DATASET:

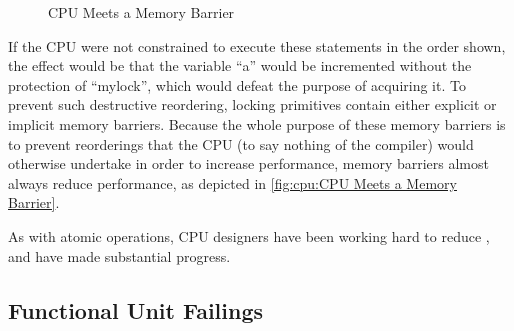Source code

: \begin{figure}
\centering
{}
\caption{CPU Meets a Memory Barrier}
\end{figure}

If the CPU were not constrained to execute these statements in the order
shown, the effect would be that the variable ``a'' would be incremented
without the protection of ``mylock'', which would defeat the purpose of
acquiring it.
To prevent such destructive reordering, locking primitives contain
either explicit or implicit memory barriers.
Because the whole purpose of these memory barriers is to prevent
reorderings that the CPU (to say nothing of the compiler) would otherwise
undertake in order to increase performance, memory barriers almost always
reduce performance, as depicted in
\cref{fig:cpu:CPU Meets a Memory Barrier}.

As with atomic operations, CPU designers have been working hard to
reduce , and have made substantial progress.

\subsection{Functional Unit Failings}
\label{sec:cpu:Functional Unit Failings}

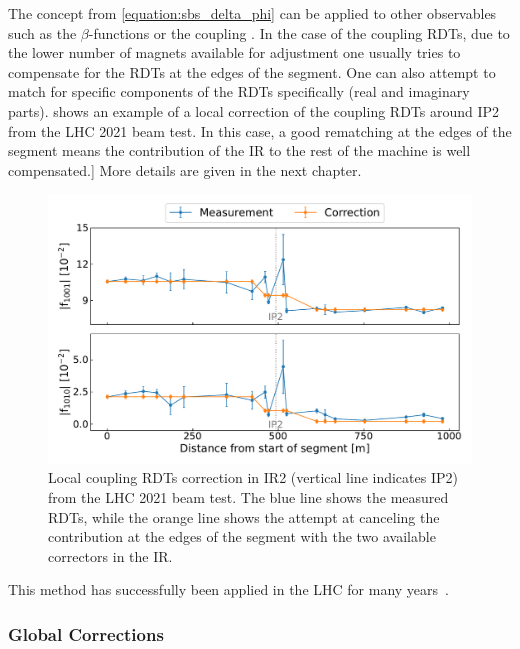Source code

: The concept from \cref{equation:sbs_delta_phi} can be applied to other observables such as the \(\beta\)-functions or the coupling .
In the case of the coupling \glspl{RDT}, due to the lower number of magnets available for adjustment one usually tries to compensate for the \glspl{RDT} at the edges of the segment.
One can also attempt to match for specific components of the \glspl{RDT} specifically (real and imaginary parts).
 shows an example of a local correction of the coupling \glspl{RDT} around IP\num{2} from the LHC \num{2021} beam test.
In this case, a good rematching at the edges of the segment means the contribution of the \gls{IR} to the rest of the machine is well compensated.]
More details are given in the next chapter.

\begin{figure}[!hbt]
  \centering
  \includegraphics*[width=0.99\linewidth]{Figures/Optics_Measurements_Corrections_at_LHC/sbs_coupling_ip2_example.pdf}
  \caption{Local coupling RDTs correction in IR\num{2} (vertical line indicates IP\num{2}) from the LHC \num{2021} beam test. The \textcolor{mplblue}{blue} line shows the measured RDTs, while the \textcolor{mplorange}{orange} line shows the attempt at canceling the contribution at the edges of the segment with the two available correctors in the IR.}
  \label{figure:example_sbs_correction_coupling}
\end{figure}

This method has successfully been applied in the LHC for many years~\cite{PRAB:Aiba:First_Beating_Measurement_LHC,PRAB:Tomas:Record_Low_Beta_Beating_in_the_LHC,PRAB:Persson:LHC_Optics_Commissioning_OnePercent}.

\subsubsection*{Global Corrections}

...

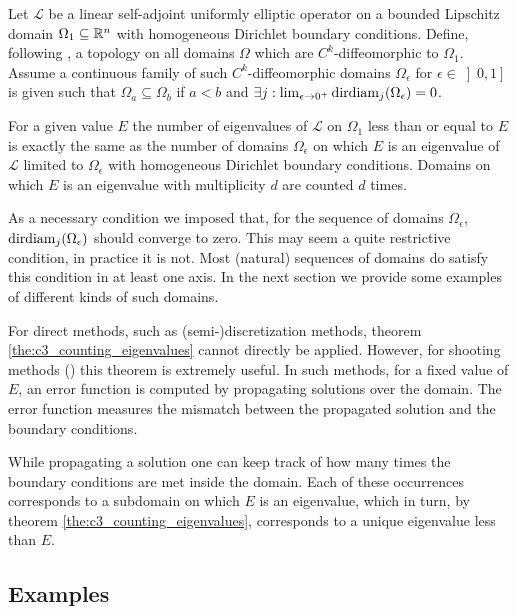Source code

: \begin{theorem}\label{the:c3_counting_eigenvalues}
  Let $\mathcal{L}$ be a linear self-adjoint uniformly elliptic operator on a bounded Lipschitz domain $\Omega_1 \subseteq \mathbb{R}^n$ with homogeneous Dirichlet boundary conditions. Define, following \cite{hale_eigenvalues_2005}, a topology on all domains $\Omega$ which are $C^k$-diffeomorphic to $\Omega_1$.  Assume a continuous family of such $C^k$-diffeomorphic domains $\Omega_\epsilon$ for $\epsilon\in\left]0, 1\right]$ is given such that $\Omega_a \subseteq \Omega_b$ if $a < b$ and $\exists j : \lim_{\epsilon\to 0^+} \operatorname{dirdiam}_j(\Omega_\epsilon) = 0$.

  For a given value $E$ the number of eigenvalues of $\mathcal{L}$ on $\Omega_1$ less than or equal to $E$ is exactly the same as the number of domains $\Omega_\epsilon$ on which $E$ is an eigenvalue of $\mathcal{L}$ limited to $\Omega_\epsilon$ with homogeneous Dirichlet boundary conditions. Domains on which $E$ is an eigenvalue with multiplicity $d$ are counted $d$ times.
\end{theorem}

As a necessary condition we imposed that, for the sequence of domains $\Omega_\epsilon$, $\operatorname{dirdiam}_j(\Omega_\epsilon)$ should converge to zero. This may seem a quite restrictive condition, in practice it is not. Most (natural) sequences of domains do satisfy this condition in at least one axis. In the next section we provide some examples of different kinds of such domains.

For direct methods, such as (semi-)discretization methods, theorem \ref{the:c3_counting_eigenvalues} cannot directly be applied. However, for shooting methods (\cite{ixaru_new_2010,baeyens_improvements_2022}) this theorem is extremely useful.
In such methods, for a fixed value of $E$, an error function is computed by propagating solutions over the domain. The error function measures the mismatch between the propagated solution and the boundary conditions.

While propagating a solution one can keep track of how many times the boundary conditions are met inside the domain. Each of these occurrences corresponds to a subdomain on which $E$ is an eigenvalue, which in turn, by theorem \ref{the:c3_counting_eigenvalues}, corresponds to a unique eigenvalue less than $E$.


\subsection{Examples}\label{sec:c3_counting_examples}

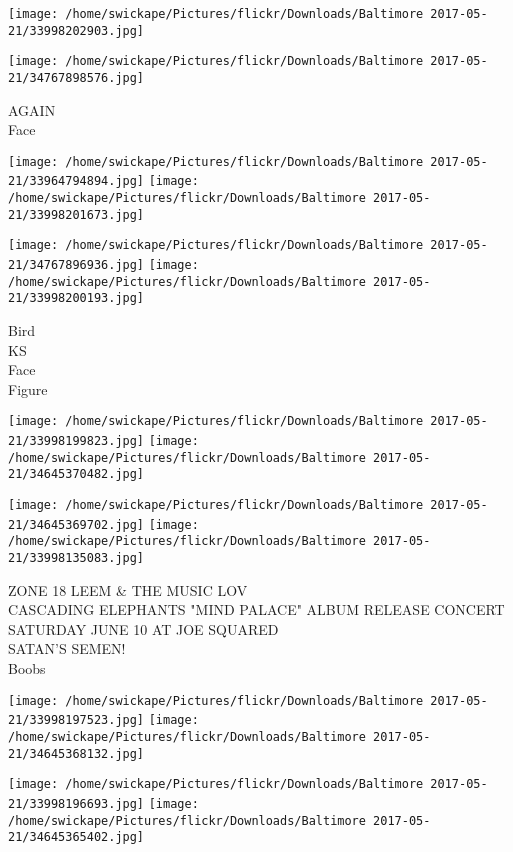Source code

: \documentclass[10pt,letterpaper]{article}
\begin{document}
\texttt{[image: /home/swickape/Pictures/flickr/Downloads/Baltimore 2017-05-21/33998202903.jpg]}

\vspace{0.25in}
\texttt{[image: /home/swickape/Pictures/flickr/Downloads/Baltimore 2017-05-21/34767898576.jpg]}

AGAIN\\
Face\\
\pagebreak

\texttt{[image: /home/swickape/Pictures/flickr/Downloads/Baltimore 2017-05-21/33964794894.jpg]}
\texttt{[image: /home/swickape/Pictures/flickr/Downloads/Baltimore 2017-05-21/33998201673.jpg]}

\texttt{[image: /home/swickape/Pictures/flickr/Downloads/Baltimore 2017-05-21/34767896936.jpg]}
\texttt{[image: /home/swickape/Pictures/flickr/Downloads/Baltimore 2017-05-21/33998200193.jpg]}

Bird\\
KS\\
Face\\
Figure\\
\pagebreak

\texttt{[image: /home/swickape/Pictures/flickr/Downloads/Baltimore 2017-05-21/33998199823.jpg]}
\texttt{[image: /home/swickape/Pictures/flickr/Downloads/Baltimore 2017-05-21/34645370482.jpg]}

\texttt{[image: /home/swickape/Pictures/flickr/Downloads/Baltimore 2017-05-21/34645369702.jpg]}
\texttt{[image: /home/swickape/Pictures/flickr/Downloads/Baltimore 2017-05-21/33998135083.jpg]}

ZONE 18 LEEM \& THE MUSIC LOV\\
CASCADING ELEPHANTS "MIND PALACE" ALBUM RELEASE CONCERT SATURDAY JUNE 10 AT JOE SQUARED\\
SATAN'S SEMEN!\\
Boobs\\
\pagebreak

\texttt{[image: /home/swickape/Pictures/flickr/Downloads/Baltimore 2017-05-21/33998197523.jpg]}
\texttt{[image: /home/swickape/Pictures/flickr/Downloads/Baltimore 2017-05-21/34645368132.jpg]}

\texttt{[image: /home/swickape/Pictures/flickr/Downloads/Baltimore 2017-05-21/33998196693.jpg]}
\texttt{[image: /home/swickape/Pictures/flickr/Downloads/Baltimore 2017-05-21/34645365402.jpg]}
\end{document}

--

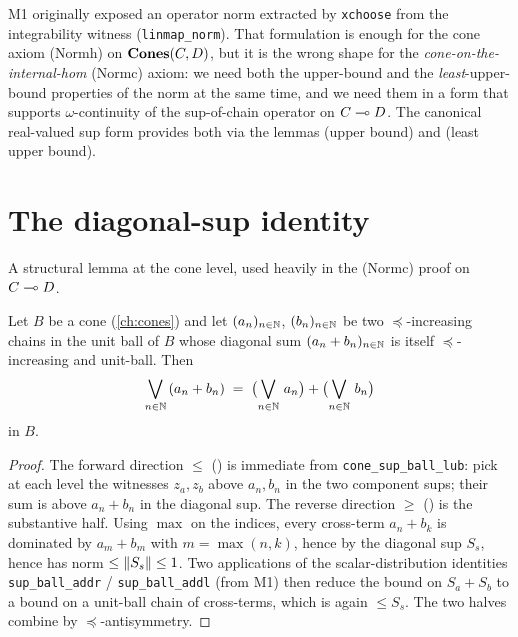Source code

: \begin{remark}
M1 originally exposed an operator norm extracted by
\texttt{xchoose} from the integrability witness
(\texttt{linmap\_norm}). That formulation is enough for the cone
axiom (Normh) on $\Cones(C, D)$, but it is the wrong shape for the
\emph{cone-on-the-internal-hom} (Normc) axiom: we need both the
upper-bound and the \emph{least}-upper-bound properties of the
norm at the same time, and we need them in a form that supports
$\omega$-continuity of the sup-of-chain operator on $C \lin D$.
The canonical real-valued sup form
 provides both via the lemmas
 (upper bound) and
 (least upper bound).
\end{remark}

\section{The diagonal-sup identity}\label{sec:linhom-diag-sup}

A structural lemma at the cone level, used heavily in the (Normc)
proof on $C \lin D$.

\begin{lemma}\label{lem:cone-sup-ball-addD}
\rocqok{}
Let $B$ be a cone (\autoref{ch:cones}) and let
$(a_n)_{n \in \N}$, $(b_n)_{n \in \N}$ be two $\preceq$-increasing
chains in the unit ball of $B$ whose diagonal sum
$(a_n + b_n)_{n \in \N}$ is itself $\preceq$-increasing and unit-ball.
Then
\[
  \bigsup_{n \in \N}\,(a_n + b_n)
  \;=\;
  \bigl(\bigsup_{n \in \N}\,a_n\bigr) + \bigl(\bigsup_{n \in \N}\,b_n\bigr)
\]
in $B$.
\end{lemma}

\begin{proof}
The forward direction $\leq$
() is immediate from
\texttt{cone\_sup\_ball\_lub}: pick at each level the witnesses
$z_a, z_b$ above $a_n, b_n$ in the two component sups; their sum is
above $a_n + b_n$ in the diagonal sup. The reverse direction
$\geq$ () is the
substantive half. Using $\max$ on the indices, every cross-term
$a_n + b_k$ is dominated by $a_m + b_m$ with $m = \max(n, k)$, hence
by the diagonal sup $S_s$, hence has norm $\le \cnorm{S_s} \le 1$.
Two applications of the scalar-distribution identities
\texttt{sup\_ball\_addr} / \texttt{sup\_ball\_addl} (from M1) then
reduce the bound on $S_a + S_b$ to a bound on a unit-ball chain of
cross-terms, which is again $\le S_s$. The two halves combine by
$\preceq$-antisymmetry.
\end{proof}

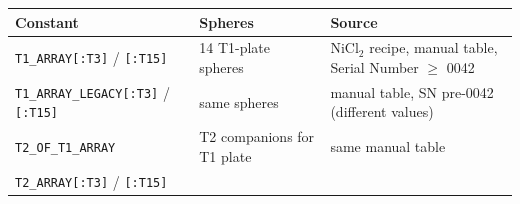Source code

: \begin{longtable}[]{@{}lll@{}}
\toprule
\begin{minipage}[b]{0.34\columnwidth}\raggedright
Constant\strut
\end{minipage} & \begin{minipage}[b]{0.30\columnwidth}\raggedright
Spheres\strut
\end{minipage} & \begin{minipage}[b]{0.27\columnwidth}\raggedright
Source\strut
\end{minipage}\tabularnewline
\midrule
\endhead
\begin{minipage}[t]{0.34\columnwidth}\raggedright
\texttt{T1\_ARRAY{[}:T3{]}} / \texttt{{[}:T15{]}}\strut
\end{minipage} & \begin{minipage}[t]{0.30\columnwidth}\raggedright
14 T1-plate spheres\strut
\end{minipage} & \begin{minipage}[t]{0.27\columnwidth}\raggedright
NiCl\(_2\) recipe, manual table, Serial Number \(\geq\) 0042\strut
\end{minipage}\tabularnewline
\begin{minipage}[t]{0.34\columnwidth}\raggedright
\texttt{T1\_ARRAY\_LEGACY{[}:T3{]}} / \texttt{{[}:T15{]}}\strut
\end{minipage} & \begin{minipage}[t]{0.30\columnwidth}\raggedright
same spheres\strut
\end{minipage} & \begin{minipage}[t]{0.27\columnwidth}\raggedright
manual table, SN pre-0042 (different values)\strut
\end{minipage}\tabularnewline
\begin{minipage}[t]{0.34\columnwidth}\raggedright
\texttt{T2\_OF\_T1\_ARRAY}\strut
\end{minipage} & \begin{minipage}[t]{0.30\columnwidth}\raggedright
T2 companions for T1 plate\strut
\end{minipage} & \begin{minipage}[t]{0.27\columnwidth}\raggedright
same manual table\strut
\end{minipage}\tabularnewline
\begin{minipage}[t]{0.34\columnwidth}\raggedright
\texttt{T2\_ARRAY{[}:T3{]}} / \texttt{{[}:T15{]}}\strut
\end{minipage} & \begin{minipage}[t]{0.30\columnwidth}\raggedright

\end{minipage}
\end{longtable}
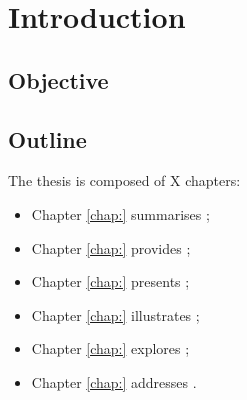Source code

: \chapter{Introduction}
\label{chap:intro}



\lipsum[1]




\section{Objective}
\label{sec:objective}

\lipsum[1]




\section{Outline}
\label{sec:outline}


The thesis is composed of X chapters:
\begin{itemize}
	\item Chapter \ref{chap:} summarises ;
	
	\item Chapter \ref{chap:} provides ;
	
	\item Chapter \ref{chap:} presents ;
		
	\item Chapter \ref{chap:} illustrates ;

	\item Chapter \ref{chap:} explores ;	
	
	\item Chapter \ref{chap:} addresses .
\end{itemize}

WHAT THE TASK REQUIRES:
Looking at the entries above, copy out every line in which "same" occurs.

ANSWER TO THE PROBLEM:
  For a given value $E$ the number of eigenvalues of $\mathcal{L}$ on $\Omega_1$ less than or equal to $E$ is exactly the same as the number of domains $\Omega_\epsilon$ on which $E$ is an eigenvalue of $\mathcal{L}$ limited to $\Omega_\epsilon$ with homogeneous Dirichlet boundary conditions. Domains on which $E$ is an eigenvalue with multiplicity $d$ are counted $d$ times.
norm at the same time, and we need them in a form that supports
same spheres\strut
same manual table\strut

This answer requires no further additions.